(WORK REQUIRED)
Where does the word "några" show up in the data? Please find each such line and copy it.

(Records from a data source)
++++++++
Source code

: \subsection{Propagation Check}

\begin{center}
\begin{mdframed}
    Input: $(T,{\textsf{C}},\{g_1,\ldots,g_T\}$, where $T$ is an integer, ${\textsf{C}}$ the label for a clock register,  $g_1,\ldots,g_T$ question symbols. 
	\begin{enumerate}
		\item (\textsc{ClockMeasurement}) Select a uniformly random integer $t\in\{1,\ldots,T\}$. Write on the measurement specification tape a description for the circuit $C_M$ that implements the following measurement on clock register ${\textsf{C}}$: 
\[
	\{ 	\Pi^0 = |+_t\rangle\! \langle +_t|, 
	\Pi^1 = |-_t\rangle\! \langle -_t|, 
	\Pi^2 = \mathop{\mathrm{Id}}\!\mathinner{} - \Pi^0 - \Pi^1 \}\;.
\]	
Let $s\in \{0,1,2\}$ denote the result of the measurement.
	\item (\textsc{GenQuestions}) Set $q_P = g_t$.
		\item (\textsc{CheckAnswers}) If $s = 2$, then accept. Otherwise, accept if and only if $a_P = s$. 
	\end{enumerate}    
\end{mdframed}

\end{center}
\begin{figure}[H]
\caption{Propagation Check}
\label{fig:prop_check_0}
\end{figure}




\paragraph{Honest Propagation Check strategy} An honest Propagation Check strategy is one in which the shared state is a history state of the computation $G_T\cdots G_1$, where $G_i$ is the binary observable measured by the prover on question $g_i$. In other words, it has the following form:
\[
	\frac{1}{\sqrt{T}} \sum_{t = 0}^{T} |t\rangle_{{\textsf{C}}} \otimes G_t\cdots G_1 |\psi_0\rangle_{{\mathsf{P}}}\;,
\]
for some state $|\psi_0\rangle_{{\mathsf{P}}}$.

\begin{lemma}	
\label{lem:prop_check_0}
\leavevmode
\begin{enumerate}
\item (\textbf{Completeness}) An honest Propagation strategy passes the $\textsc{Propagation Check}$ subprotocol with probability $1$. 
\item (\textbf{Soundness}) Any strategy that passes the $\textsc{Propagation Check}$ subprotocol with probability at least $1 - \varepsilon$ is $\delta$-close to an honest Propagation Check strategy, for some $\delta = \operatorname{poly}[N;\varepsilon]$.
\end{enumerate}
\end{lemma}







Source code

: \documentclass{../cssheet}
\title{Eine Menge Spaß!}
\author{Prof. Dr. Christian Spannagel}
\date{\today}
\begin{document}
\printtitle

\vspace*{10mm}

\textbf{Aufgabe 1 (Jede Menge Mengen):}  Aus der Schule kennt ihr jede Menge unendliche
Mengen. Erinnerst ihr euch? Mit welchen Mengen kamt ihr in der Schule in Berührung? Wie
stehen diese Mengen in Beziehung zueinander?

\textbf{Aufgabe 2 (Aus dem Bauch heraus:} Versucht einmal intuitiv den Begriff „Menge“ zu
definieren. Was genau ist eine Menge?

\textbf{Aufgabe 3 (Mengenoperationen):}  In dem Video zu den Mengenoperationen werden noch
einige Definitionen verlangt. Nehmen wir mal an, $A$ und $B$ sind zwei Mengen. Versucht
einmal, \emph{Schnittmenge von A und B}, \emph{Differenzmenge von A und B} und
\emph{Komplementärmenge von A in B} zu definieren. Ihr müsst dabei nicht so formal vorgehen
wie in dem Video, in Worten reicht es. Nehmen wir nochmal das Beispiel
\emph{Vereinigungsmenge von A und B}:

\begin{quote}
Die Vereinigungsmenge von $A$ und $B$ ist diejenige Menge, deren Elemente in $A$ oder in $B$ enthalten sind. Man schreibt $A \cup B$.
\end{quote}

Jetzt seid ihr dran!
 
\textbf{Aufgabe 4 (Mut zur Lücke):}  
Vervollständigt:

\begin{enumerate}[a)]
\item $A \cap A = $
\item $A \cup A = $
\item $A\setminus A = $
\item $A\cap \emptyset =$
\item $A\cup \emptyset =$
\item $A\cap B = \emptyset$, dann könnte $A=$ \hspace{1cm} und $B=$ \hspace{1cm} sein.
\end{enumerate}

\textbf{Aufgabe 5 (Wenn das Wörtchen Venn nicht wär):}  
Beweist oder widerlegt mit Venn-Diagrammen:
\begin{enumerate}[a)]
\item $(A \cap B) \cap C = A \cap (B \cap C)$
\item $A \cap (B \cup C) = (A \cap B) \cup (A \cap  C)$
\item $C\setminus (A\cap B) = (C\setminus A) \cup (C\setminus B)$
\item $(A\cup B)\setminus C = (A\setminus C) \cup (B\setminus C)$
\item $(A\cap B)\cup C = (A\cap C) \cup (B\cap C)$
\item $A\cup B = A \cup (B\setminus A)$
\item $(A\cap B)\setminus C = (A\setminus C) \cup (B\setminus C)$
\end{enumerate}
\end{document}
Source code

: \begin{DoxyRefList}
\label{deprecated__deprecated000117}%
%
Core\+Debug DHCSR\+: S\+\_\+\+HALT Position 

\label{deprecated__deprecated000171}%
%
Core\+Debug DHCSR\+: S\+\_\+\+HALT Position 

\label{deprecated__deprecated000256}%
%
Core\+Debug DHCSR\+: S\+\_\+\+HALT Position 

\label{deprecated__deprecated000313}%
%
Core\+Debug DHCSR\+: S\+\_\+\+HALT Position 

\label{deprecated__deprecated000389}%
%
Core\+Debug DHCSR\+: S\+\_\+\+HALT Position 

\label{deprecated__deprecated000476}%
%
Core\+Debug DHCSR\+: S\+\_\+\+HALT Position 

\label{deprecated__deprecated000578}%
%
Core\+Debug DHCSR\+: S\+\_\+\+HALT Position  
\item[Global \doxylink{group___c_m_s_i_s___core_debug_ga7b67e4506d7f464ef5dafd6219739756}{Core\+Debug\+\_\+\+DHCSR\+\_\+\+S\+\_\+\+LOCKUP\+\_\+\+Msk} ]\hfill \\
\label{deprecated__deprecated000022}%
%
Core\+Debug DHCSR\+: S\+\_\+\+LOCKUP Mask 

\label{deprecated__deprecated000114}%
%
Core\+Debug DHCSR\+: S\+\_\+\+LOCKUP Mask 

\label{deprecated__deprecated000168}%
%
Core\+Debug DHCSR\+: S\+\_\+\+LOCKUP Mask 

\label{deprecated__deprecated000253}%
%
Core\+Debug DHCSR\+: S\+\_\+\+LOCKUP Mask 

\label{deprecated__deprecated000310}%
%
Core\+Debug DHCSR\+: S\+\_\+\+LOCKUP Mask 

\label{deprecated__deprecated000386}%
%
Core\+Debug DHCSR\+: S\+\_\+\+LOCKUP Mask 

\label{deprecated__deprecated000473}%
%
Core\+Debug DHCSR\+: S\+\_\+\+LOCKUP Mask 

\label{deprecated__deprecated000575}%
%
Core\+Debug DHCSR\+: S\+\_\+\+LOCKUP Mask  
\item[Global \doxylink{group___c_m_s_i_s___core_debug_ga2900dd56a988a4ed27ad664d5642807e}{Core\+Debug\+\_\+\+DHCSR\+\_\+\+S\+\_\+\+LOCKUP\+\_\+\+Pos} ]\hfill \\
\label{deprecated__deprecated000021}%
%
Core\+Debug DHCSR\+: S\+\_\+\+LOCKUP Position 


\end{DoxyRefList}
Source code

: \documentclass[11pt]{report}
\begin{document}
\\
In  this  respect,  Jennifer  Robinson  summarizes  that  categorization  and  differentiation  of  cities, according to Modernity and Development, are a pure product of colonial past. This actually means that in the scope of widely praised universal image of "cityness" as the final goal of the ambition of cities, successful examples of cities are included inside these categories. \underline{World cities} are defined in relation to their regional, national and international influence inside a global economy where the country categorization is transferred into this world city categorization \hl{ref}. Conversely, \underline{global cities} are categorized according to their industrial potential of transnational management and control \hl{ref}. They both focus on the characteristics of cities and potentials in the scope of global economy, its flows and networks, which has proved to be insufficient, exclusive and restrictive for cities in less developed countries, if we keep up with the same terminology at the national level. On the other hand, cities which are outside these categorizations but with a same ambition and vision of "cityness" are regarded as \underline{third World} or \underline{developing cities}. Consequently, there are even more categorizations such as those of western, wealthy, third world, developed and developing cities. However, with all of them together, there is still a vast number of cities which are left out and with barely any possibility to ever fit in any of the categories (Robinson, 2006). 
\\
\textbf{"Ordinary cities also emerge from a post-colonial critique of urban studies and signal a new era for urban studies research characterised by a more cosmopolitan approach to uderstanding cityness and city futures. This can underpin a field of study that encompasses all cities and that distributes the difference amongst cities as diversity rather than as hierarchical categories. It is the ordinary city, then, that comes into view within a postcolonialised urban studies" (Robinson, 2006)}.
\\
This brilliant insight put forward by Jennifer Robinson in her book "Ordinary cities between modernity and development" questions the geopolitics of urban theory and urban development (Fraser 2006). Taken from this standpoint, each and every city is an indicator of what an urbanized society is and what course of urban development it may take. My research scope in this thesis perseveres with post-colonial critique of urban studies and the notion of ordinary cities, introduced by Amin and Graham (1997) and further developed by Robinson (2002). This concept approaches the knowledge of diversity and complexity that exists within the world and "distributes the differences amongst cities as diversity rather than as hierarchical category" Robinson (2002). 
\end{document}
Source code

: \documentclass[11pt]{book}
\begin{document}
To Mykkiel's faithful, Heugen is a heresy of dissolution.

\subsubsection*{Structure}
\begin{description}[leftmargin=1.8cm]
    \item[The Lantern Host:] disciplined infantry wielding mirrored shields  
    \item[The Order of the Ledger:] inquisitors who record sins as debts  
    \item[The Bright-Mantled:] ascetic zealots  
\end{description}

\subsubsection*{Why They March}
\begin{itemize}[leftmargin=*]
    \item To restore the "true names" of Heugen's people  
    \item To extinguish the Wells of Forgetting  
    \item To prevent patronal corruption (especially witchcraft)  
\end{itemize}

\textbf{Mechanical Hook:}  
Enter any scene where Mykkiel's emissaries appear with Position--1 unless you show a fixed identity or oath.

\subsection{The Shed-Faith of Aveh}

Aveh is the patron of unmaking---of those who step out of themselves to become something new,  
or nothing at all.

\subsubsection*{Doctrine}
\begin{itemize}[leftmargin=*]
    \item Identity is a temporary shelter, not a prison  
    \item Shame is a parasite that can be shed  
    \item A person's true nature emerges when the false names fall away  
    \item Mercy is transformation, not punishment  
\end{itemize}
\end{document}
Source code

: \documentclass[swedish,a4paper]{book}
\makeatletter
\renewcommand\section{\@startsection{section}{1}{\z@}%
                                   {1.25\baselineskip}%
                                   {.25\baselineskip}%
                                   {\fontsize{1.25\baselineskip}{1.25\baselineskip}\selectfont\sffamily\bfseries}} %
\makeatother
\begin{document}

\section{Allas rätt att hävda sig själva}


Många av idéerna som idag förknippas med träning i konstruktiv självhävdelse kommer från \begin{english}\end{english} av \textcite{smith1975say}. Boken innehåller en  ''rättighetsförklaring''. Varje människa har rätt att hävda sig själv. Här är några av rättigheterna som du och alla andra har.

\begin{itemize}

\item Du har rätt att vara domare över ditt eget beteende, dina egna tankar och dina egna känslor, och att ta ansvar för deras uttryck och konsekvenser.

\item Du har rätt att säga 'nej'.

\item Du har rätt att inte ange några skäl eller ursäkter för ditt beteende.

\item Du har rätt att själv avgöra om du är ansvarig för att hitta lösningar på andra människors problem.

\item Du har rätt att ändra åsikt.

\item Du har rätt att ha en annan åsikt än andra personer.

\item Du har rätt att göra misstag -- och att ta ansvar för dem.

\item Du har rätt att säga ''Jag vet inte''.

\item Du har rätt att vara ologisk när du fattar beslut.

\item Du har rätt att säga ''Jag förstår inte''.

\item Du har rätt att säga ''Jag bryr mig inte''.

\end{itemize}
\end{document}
++++++++
(SOLVED PROBLEM)
Många av idéerna som idag förknippas med träning i konstruktiv självhävdelse kommer från \begin{english}\end{english} av \textcite{smith1975say}. Boken innehåller en  ''rättighetsförklaring''. Varje människa har rätt att hävda sig själv. Här är några av rättigheterna som du och alla andra har.
\item Du har rätt att inte ange några skäl eller ursäkter för ditt beteende.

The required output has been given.